La controverse intervient à un moment crucial pour le candidat et son parti. Très loin derrière la démocratie-chrétienne au début de l’été, le SPD a gagné des points dans les derniers jours. Angela Merkel est certes beaucoup plus populaire que son principal concurrent. Mais le chancelier n’est pas élu au suffrage universel. Sa désignation est le résultat du rapport de forces entre les groupes parlementaires au Bundestag. Les pronostics sont rendus encore plus difficiles par le système électoral allemand. La moitié des députés est élue au scrutin uninominal à un tour. L’autre moitié au scrutin proportionnel de liste. Chaque électeur dispose de deux voix. Avec la première, il vote pour un candidat dans une circonscription. Le candidat arrivé en tête est élu. Avec la deuxième voix, il vote pour un parti. Ce sont les deuxièmes voix qui déterminent la répartition des sièges entre les partis.

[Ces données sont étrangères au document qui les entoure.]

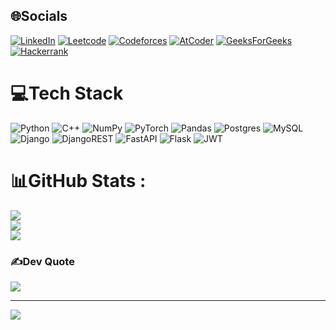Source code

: 
## 🌐Socials
[![LinkedIn](https://img.shields.io/badge/LinkedIn-%230077B5.svg?logo=linkedin&logoColor=white)](https://linkedin.com/in/https://www.linkedin.com/in/aryan1006)
[![Leetcode](https://img.shields.io/badge/-LeetCode-FFA116?style=flat&logo=LeetCode&logoColor=black)](https://leetcode.com/u/ary-an/)
[![Codeforces](https://img.shields.io/badge/Codeforces-1F8ACB?style=flat&logo=Codeforces&logoColor=white)](https://codeforces.com/profile/Malevolent_)
[![AtCoder](https://cp-logo.vercel.app/atcoder/ary_an)](https://atcoder.jp/users/ary_an)
[![GeeksForGeeks](https://img.shields.io/badge/GeeksforGeeks-2F8D46?style=flat&logo=geeksforgeeks&logoColor=white)](https://www.geeksforgeeks.org/user/spi_dey1006/)
[![Hackerrank](https://img.shields.io/badge/-Hackerrank-00EA64?style=flat&logo=HackerRank&logoColor=white)](https://www.hackerrank.com/profile/aryan028bishnoi)


# 💻Tech Stack
![Python](https://img.shields.io/badge/python-3670A0?style=for-the-badge&logo=python&logoColor=ffdd54) ![C++](https://img.shields.io/badge/c++-%2300599C.svg?style=for-the-badge&logo=c%2B%2B&logoColor=white)  ![NumPy](https://img.shields.io/badge/numpy-%23013243.svg?style=for-the-badge&logo=numpy&logoColor=white) ![PyTorch](https://img.shields.io/badge/PyTorch-%23EE4C2C.svg?style=for-the-badge&logo=PyTorch&logoColor=white) ![Pandas](https://img.shields.io/badge/pandas-%23150458.svg?style=for-the-badge&logo=pandas&logoColor=white) ![Postgres](https://img.shields.io/badge/postgres-%23316192.svg?style=for-the-badge&logo=postgresql&logoColor=white) ![MySQL](https://img.shields.io/badge/mysql-%2300f.svg?style=for-the-badge&logo=mysql&logoColor=white) ![Django](https://img.shields.io/badge/django-%23092E20.svg?style=for-the-badge&logo=django&logoColor=white) ![DjangoREST](https://img.shields.io/badge/DJANGO-REST-ff1709?style=for-the-badge&logo=django&logoColor=white&color=ff1709&labelColor=gray) ![FastAPI](https://img.shields.io/badge/FastAPI-005571?style=for-the-badge&logo=fastapi) ![Flask](https://img.shields.io/badge/flask-%23000.svg?style=for-the-badge&logo=flask&logoColor=white) ![JWT](https://img.shields.io/badge/JWT-black?style=for-the-badge&logo=JSON%20web%20tokens)
# 📊GitHub Stats :
![](https://github-readme-stats.vercel.app/api?username=ary-a-n&theme=shades-of-purple&hide_border=false&include_all_commits=true&count_private=false)<br/>
![](https://github-readme-streak-stats.herokuapp.com/?user=ary-a-n&theme=shades-of-purple&hide_border=false)<br/>
![](https://github-readme-stats.vercel.app/api/top-langs/?username=ary-a-n&theme=shades-of-purple&hide_border=false&include_all_commits=true&count_private=false&layout=compact)

### ✍️Dev Quote
![](https://quotes-github-readme.vercel.app/api?type=horizontal&theme=radical)

---
[![](https://visitcount.itsvg.in/api?id=ary-a-n&icon=0&color=0)](https://visitcount.itsvg.in)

La démocratie chrétienne et son alliée bavaroise, l’Union chrétienne sociale (CSU), sont créditées d’environ 40% des suffrages dans les derniers sondages. Leur partenaire de la coalition sortante, le Parti libéral (FDP), flirte avec le seuil des 5% en-deçà duquel un parti n’est pas représenté au Bundestag. Même en admettant que FDP dépasse 5%, la coalition pourrait ne pas avoir la majorité absolue au Parlement.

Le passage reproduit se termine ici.